8.MECHANISM OF SKIN PENETRATION[11,13,17].

The enhanced permeation of binary ethosomes is attributed to the synergistic effect of ethanol and secondary alcohol. Ethanol disrupts the lipid structure of the stratum corneum, while the secondary alcohol improves hydration and enhances drug solubility. The flexible vesicles penetrate deeper layers of the skin, releasing the drug in a controlled manner.

9. ADVANTAGES AND LIMITATIONS. [11,17]

9.1 Advantages

Enhanced skin permeation.

Improved formulation stability.

Higher drug entrapment efficiency.

Reduced ethanol-related volatility.

Suitable for a wide range of drugs.

9.2 Limitations

Potential skin irritation at high alcohol levels.

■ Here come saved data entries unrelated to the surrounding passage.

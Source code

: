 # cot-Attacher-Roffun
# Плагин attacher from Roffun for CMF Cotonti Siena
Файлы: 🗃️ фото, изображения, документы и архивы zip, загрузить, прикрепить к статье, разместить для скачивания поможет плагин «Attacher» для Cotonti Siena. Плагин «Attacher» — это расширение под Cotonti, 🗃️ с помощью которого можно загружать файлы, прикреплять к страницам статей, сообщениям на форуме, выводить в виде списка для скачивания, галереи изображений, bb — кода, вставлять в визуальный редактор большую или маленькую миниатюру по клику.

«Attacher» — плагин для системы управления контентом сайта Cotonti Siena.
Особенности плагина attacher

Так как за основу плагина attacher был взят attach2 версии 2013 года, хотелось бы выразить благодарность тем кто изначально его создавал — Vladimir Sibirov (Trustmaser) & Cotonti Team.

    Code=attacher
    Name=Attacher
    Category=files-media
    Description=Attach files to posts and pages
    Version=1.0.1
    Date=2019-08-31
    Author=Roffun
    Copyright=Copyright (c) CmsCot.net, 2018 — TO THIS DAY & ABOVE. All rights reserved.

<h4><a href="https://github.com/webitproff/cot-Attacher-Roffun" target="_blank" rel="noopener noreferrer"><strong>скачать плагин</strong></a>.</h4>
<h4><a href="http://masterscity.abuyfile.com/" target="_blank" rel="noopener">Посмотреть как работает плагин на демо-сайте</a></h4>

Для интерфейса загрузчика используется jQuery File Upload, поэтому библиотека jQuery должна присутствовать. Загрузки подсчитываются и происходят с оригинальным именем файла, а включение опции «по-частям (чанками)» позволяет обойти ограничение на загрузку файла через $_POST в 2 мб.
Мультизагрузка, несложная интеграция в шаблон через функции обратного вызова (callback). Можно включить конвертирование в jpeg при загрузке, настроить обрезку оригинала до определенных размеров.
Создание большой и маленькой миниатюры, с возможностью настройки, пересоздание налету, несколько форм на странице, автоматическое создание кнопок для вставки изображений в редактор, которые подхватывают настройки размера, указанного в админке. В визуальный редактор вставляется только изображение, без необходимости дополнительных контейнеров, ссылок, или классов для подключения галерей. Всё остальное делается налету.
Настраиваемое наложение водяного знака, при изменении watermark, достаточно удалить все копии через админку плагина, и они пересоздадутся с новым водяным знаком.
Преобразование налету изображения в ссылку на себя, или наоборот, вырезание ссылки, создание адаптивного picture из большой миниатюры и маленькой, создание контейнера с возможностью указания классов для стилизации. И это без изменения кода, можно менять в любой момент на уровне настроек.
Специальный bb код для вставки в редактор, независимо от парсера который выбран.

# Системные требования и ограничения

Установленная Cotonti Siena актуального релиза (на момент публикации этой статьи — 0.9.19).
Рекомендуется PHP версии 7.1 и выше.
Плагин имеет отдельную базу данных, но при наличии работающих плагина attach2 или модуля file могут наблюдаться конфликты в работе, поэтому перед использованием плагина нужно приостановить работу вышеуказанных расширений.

Complexity in formulation optimization.

Scale-up and manufacturing challenges.

10. PHARMACEUTICAL APPLICATIONS

Binary ethosomes have been explored for the delivery of:

Anti-inflammatory drugs.

Antifungal and antibacterial agents.

Antioxidants and cosmetic actives.

Transdermal systemic therapies.

These systems demonstrate superior therapeutic efficacy compared to conventional    formulations. [2,3,5,8,18,19].

FUTURE PERSPECTIVE

Future research should focus on clinical validation, optimization of alcohol ratios, large-scale manufacturing, and regulatory acceptance. Advance in formulation strategies may further enhance the potential of binary ethosomes in pharmaceutical and cosmetic industries. [11,12,17].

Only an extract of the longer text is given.